L’attitude de Barbara Ballard change aussitôt, en même temps que son intonation.
— Cette femme...
— Oui. Mme Longfield m’a parlé de la rancœur que vous nourrissez à son égard et je n’ai pas
l’intention, je vous assure, d’ajouter à votre détresse en abordant ce sujet. Mais Ella souhaite
faire cesser ces envois sans faire intervenir la police. Elle ne veut pas détourner le groupe
d’enquête… de son véritable objectif : retrouver Anna.
— C’est un peu tard pour ça.
— Je suis désolé.
Elle hausse les épaules. Le dévisage. D’un air de défi, maintenant.
— Écoutez. Je sais que c’est très, très difficile à vivre, madame Ballard. Mais je suis moi-même
un ancien policier. Les flics sont des gens bien qui font de leur mieux, j’en suis certain. Avec
cette émission, cet appel à témoins au bout d’un an... La couverture médiatique aide en général
à…
Elle ne mord pas à l’hameçon.
— Écoutez. Ces lettres – quoi que ce soit. Vous feriez sûrement mieux d’en parler à mon mari.
(Elle se lève.) Il n’entend pas toujours son portable et, à certains endroits, il n’y a pas de réseau,
mais je peux essayer de l’appeler, si vous voulez ?
— Non, inutile de le déranger. Vous ne voyez donc personne qui pourrait envoyer ce genre de
courrier à Mme Longfield ? Quelqu’un dans le cercle de vos connaissances qui aurait pu être
particulièrement bouleversé par cette affaire ? Qui aurait proféré des propos hostiles. Au sujet du
rôle de cette femme…
— Tout le monde est bouleversé, monsieur Hill. Ma fille n’a toujours pas été retrouvée. La
veillée a lieu demain. Maintenant, si vous voulez bien m’excuser…
Se rendant compte, sur le tard, que rien ne l’oblige à parler avec ce détective privé, elle s’est
ressaisie et renonce aux bonnes manières.
D’expérience, Matthew sait que cette prise de conscience va rapidement se muer en colère.
Il lui tend sa carte, qu’elle accepte, hésitant juste un instant avant de la glisser dans la poche de
son tablier.
— Avez-vous parlé à la police de ces courriers malveillants ? lui demande-t-elle en soutenant
son regard.
— Pourquoi cette question ?
Barbara Ballard ne répond pas.
— Bon, dit Matthew.

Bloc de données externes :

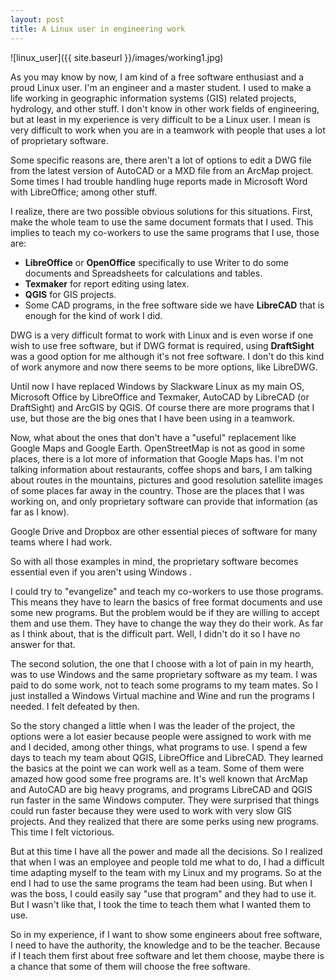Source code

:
 ```yaml
---
layout: post
title: A Linux user in engineering work
---
```

![linux_user]({{ site.baseurl }}/images/working1.jpg)

As you may know by now, I am kind of a free software enthusiast and a proud Linux user. I'm an engineer and a master student. I used to make a life working in geographic information systems (GIS) related projects, hydrology, and  other stuff. I don't know in other work fields of engineering, but at least in my experience is very difficult to be a Linux user. I mean is very difficult to work when you are in a teamwork with people that uses a lot of proprietary software.

Some specific reasons are, there aren't a lot of options to edit a DWG file from the latest version of AutoCAD or a MXD file from an ArcMap project. Some times I had trouble handling huge reports made in Microsoft Word with LibreOffice; among other stuff.

I realize, there are two possible obvious solutions for this situations. First, make the whole team to use the same document formats that I used. This implies to teach my co-workers to use the same programs that I use, those are:

<ul>
	<li><strong>LibreOffice</strong> or <strong>OpenOffice</strong> specifically to use Writer to do some documents and Spreadsheets for calculations and tables. </li>
	<li><strong>Texmaker</strong> for report editing using latex.</li>
	<li><strong>QGIS</strong> for GIS projects.</li>
	<li>Some CAD programs, in the free software side we have <strong>LibreCAD</strong> that is enough for the kind of work I did.</li>
</ul>

DWG is a very difficult format to work with Linux and is even worse if one wish to use free software, but if DWG format is required, using <strong>DraftSight</strong> was a good option for me although it's not free software. I don't do this kind of work anymore and now there seems to be more options, like LibreDWG.

Until now I have replaced Windows by Slackware Linux as my main OS, Microsoft Office by LibreOffice and Texmaker, AutoCAD by LibreCAD (or DraftSight) and ArcGIS by QGIS. Of course there are more programs that I use, but those are the big ones that I have been using in a teamwork.

Now, what about the ones that don't have a "useful" replacement like Google Maps and Google Earth. OpenStreetMap is not as good in some places, there is a lot more of information that Google Maps has. I'm not talking information about restaurants, coffee shops and bars, I am talking about routes in the mountains, pictures and good resolution satellite images of some places far away in the country. Those are the places that I was working on, and only proprietary software can provide that information (as far as I know).

Google Drive and Dropbox are other essential pieces of software for many teams where I had work. 

So with all those examples in mind, the proprietary software becomes essential even if you aren't using Windows .

I could try to "evangelize" and teach my co-workers to use those programs. This means they have to learn the basics of free format documents and use some new programs. But the problem would be if they are willing to accept them and use them. They have to change the way they do their work. As far as I think about, that is the difficult part. Well, I didn't do it so I have no answer for that.

The second solution, the one that I choose with a lot of pain in my hearth, was to use Windows and the same proprietary software as my team. I was paid to do some work, not to teach some programs to my team mates. So I just installed a Windows Virtual machine and Wine and run the programs I needed. I felt defeated by then.

So the story changed a little when I was the leader of the project, the options were a lot easier because people were assigned to work with me and I decided, among other things, what programs to use. I spend a few days to teach my team about QGIS, LibreOffice and LibreCAD. They learned the basics at the point we can work well as a team. Some of them were amazed how good some free programs are. It's well known that ArcMap and AutoCAD are big heavy programs, and programs LibreCAD and QGIS run faster in the same Windows computer. They were surprised that things could run faster because they were used to work with very slow GIS projects. And they realized that there are some perks using new programs. This time I felt victorious.

But at this time I have all the power and made all the decisions. So I realized that when I was an employee and people told me what to do, I had a difficult time adapting myself to the team with my Linux and my programs. So at the end I had to use the same programs the team had been using. But when I was the boss, I could easily say "use that program" and they had to use it. But I wasn't like that, I took the time to teach them what I wanted them to use.

So in my experience, if I want to show some engineers about free software, I need to have the authority, the knowledge and to be the teacher. Because if I teach them first about free software and let them choose, maybe there is a chance that some of them will choose the free software.
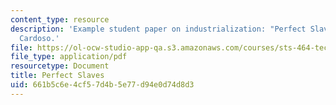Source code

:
 ```yaml
---
content_type: resource
description: 'Example student paper on industrialization: "Perfect Slaves," by Daniel
  Cardoso.'
file: https://ol-ocw-studio-app-qa.s3.amazonaws.com/courses/sts-464-technology-and-the-literary-imagination-spring-2008/661b5c6e4cf57d4b5e77d94e0d74d8d3_dcardoso_wk4.pdf
file_type: application/pdf
resourcetype: Document
title: Perfect Slaves
uid: 661b5c6e-4cf5-7d4b-5e77-d94e0d74d8d3
---
```

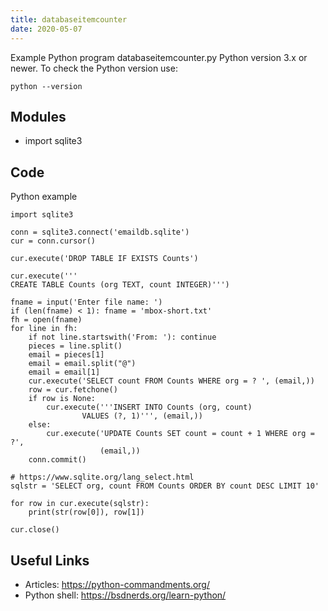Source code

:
 ```yaml
---
title: databaseitemcounter
date: 2020-05-07
---
```

Example Python program databaseitemcounter.py
Python version 3.x or newer.
To check the Python version use:

    python --version

## Modules

* import sqlite3

## Code

Python example

    import sqlite3
    
    conn = sqlite3.connect('emaildb.sqlite')
    cur = conn.cursor()
    
    cur.execute('DROP TABLE IF EXISTS Counts')
    
    cur.execute('''
    CREATE TABLE Counts (org TEXT, count INTEGER)''')
    
    fname = input('Enter file name: ')
    if (len(fname) < 1): fname = 'mbox-short.txt'
    fh = open(fname)
    for line in fh:
        if not line.startswith('From: '): continue
        pieces = line.split()
        email = pieces[1]
        email = email.split("@")
        email = email[1]
        cur.execute('SELECT count FROM Counts WHERE org = ? ', (email,))
        row = cur.fetchone()
        if row is None:
            cur.execute('''INSERT INTO Counts (org, count)
                    VALUES (?, 1)''', (email,))
        else:
            cur.execute('UPDATE Counts SET count = count + 1 WHERE org = ?',
                        (email,))
        conn.commit()
    
    # https://www.sqlite.org/lang_select.html
    sqlstr = 'SELECT org, count FROM Counts ORDER BY count DESC LIMIT 10'
    
    for row in cur.execute(sqlstr):
        print(str(row[0]), row[1])
    
    cur.close()
    

## Useful Links

- Articles: https://python-commandments.org/
- Python shell: https://bsdnerds.org/learn-python/
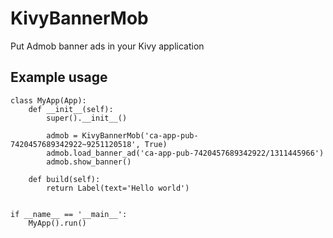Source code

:# KivyBannerMob

Put Admob banner ads in your Kivy application

## Example usage

```
class MyApp(App):
    def __init__(self):
        super().__init__()
        
        admob = KivyBannerMob('ca-app-pub-7420457689342922~9251120518', True)
        admob.load_banner_ad('ca-app-pub-7420457689342922/1311445966')
        admob.show_banner()
            
    def build(self):
        return Label(text='Hello world')


if __name__ == '__main__':
    MyApp().run()
```
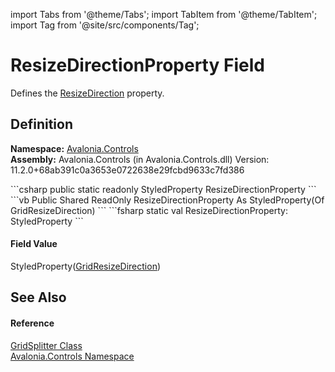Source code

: import Tabs from '@theme/Tabs'; 
import TabItem from '@theme/TabItem'; 
import Tag from '@site/src/components/Tag'; 

# ResizeDirectionProperty Field


Defines the <a href="P_Avalonia_Controls_GridSplitter_ResizeDirection">ResizeDirection</a> property.



## Definition
**Namespace:** <a href="N_Avalonia_Controls">Avalonia.Controls</a>  
**Assembly:** Avalonia.Controls (in Avalonia.Controls.dll) Version: 11.2.0+68ab391c0a3653e0722638e29fcbd9633c7fd386

<Tabs groupId="api-code-preview">
<TabItem value="csharp" label="C#">
```csharp
public static readonly StyledProperty<GridResizeDirection> ResizeDirectionProperty
```
</TabItem>
<TabItem value="vb" label="VB">
```vb
Public Shared ReadOnly ResizeDirectionProperty As StyledProperty(Of GridResizeDirection)
```
</TabItem>
<TabItem value="fsharp" label="F#">
```fsharp
static val ResizeDirectionProperty: StyledProperty<GridResizeDirection>
```
</TabItem>
</Tabs>



#### Field Value
StyledProperty(<a href="T_Avalonia_Controls_GridResizeDirection">GridResizeDirection</a>)

## See Also


#### Reference
<a href="T_Avalonia_Controls_GridSplitter">GridSplitter Class</a>  
<a href="N_Avalonia_Controls">Avalonia.Controls Namespace</a>  
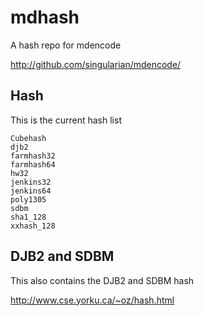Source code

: # mdhash
A hash repo for mdencode

http://github.com/singularian/mdencode/

## Hash 

This is the current hash list

```
Cubehash
djb2
farmhash32
farmhash64
hw32
jenkins32
jenkins64
poly1305
sdbm
sha1_128
xxhash_128
```

## DJB2 and SDBM

This also contains the DJB2 and SDBM hash  

http://www.cse.yorku.ca/~oz/hash.html  
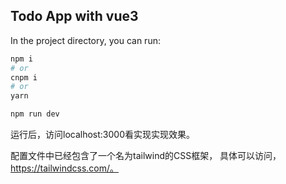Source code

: ## Todo App with vue3

In the project directory, you can run:

```bash
npm i
# or
cnpm i 
# or
yarn

npm run dev
```
运行后，访问localhost:3000看实现实现效果。

配置文件中已经包含了一个名为tailwind的CSS框架，
具体可以访问，https://tailwindcss.com/。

Si jamais vous apprenez quoi que ce soit qui pourrait être en rapport…
vous m’appellerez ? Oui ?
Elle opine.
— Le problème, c’est que, si elle continue à recevoir ces envois, Mme Longfield va devoir le
signaler à la police. Et ce n’est pas ce qu’elle souhaite. Elle estime que vous avez suffisamment
de soucis comme ça.
— Ah oui ?
Matthew pince les lèvres, indécis, et prend congé d’un signe de tête.
Dehors, il sent le regard de Mme Ballard continuer à le suivre, tandis qu’il démarre sa voiture et
effectue un tour complet pour se remettre sur cette drôle de route d’accès.
Il vérifie l’écran de son téléphone mains libres. Aucun appel de Sal. Il s’interdit de regarder en
arrière. Pour garder l’avantage.
Et il poursuit sa progression sur l’étroite bande surélevée, manœuvrant avec la plus grande
prudence, s’appliquant à effacer de son esprit les yeux de Barbara Ballard.